— ACTIVITY —
In the entries below, find the line with "ကြောင့်သော်လည်းကောင်း (၂၀) ရာနှုန်း" and the line with "statistics. Alumni of"; copy them and every line between them exactly, but not the pictures.

▽

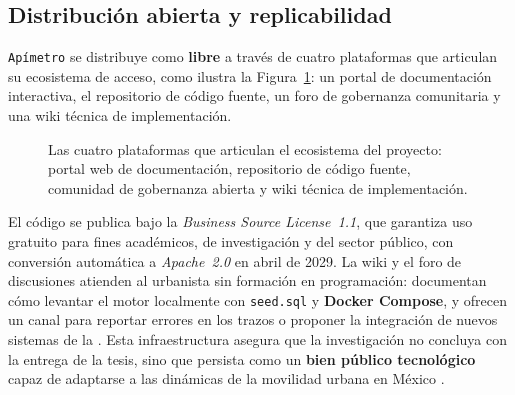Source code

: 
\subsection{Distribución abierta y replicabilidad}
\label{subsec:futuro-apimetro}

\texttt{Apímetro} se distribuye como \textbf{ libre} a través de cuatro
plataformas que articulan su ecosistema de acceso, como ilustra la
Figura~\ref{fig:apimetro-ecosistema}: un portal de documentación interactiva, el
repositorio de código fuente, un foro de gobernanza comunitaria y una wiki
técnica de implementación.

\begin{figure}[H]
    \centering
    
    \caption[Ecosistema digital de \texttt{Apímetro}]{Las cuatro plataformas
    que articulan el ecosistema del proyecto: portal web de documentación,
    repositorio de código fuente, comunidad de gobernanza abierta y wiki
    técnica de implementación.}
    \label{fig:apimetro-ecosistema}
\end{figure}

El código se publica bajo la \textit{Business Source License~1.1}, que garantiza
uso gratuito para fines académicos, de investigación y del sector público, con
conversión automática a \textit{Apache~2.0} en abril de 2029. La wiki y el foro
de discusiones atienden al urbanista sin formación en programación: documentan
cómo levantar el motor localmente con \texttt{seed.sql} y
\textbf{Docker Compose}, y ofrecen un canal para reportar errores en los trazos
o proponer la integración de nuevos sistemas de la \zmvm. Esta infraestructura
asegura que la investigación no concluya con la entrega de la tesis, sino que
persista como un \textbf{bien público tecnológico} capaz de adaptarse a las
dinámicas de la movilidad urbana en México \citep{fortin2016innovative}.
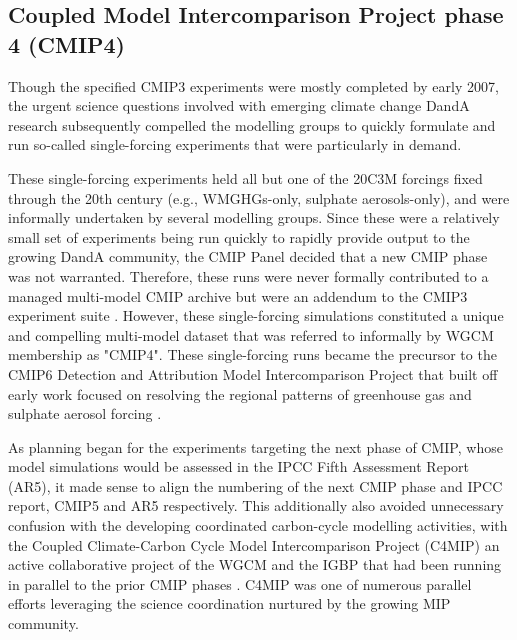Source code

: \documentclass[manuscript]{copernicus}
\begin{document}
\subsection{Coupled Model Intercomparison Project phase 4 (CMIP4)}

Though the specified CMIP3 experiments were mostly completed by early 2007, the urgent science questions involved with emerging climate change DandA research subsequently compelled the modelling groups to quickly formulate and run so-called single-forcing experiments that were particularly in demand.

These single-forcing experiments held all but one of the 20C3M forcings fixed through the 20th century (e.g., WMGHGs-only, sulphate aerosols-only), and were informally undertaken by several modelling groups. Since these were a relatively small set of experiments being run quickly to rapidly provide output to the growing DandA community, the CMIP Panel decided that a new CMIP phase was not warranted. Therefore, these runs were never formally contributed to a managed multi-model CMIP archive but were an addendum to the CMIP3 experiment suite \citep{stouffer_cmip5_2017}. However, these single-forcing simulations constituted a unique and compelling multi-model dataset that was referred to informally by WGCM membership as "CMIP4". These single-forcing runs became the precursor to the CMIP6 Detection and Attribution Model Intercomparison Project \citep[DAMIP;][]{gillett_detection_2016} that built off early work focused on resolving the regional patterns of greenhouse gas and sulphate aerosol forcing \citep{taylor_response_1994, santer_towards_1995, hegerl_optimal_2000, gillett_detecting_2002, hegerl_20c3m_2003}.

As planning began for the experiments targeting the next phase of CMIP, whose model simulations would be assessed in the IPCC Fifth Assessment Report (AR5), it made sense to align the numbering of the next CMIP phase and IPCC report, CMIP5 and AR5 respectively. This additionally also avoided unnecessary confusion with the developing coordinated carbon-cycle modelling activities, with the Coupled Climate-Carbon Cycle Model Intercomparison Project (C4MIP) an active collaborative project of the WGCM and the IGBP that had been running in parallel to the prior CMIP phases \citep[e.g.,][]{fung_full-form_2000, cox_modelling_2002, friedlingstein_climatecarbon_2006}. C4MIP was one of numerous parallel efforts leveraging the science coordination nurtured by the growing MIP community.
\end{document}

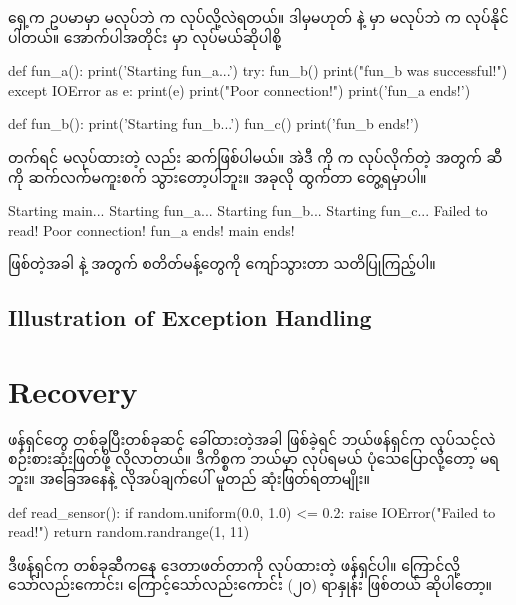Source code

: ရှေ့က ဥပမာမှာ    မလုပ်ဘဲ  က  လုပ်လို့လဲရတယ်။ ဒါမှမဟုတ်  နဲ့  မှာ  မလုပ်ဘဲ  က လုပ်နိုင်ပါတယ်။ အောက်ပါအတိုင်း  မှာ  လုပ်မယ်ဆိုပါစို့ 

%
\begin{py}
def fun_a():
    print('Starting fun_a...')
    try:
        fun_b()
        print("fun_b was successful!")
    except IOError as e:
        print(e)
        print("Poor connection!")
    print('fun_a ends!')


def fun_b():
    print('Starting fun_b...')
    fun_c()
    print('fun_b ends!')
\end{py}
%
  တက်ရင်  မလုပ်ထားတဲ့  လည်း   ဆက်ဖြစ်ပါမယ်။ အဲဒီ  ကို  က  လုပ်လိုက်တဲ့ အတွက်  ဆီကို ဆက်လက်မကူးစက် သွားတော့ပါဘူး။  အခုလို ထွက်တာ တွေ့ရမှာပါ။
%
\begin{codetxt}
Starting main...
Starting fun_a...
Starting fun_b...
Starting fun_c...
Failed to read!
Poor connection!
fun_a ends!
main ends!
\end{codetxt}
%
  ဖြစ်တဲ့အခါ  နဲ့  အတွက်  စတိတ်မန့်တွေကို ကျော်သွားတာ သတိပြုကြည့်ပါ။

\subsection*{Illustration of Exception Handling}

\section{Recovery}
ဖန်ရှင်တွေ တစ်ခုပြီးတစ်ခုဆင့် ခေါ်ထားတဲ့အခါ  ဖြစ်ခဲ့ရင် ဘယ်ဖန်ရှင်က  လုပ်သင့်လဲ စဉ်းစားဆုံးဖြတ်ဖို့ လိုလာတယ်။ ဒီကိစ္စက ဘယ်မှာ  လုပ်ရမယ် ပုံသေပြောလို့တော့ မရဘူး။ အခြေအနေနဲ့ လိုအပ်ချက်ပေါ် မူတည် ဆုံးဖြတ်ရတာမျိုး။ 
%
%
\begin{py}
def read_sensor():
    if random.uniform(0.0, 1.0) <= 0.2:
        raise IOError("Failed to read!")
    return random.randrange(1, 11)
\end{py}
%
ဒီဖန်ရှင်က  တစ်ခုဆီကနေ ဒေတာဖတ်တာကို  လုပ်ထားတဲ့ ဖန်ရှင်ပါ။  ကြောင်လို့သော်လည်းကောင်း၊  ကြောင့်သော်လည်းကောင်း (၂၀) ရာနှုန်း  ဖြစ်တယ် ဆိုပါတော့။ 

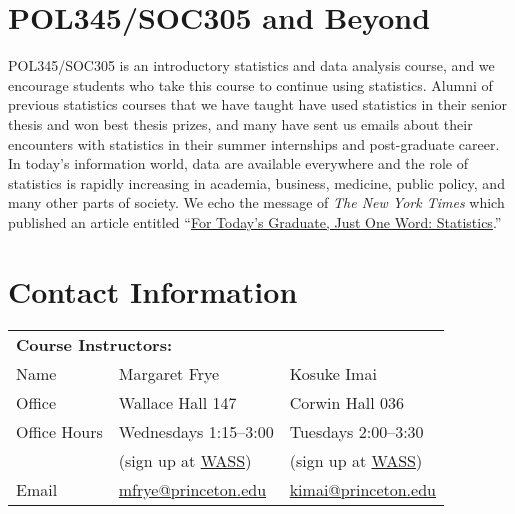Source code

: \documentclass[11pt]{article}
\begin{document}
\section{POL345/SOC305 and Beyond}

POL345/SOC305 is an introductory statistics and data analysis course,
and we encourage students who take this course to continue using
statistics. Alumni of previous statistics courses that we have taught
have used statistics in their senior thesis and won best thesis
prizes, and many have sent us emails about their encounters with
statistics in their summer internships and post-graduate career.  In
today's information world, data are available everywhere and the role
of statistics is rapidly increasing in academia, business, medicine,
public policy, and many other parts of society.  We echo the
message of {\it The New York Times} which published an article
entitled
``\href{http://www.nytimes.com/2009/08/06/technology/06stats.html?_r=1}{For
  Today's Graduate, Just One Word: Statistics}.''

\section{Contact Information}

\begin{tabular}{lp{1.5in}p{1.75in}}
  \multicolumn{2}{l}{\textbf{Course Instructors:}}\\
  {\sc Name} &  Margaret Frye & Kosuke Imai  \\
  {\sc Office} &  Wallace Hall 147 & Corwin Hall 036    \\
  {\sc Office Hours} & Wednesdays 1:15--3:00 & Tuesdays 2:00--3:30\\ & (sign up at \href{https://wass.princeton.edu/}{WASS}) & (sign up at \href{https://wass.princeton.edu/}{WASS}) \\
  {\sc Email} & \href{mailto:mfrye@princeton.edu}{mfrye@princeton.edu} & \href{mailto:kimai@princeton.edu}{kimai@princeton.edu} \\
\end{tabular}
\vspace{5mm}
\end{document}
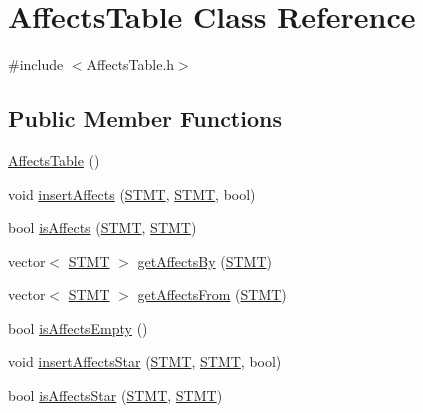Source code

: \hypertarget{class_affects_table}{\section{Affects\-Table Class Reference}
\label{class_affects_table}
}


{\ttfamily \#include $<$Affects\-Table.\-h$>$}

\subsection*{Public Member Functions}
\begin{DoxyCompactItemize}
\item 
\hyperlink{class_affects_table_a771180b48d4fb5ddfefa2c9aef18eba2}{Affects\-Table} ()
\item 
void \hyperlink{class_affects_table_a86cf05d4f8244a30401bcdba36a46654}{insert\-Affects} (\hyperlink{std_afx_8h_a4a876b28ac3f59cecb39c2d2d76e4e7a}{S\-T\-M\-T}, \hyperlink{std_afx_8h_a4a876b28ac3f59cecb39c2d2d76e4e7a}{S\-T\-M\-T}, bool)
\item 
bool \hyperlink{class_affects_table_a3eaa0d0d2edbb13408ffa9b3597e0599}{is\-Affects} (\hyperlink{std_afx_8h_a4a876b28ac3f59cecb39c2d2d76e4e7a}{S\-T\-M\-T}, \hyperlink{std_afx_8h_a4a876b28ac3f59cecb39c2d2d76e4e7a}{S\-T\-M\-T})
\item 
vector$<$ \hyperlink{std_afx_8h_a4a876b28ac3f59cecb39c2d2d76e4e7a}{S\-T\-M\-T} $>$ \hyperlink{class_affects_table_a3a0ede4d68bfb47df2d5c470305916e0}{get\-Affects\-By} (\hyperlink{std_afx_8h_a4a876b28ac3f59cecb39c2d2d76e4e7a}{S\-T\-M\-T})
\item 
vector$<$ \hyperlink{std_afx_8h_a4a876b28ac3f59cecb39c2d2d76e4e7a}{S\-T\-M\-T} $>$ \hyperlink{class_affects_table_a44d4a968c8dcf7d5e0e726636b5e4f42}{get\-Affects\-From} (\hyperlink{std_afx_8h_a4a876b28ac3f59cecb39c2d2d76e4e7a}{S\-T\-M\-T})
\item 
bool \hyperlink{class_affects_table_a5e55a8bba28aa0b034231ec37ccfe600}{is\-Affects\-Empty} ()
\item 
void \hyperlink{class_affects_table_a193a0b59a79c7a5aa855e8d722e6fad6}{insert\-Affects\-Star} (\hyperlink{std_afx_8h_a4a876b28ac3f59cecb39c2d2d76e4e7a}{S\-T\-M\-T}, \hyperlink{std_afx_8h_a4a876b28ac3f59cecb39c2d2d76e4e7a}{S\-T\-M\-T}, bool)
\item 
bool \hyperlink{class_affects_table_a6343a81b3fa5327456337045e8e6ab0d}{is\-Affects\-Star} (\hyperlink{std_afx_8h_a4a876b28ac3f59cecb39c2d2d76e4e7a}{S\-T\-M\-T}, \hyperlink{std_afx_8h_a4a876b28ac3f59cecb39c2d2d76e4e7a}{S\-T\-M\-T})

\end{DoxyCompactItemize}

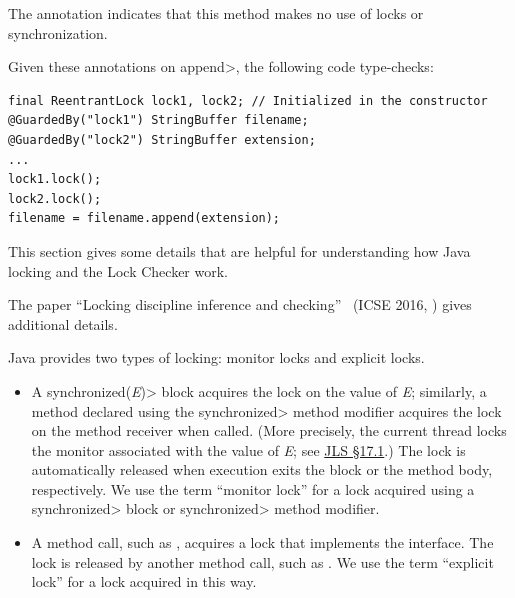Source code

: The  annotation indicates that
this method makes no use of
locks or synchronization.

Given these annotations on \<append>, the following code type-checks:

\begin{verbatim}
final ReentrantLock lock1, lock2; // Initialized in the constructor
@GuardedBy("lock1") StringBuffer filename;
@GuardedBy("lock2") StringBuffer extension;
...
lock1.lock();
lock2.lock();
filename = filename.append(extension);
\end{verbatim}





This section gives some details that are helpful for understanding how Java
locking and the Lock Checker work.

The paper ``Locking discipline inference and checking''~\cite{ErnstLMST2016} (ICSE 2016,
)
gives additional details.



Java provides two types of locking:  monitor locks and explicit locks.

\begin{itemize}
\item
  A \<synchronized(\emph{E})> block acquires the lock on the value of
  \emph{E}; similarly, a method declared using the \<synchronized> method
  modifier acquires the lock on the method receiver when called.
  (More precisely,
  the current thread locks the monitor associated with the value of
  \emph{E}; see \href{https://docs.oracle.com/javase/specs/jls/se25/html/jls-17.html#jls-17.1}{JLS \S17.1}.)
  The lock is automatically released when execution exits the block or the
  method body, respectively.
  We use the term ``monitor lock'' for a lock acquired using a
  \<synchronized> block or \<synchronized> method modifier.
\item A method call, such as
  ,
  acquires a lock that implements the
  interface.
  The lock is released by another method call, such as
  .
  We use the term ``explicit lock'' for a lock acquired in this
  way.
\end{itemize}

△

— WRITTEN RESPONSE —
ဒီဖန်ရှင်က  တစ်ခုဆီကနေ ဒေတာဖတ်တာကို  လုပ်ထားတဲ့ ဖန်ရှင်ပါ။  ကြောင်လို့သော်လည်းကောင်း၊  ကြောင့်သော်လည်းကောင်း (၂၀) ရာနှုန်း  ဖြစ်တယ် ဆိုပါတော့။ 

Source code

: \documentclass[11pt]{article}
\begin{document}
\section{POL345/SOC305 and Beyond}

POL345/SOC305 is an introductory statistics and data analysis course,
and we encourage students who take this course to continue using
statistics. Alumni of previous statistics courses that we have taught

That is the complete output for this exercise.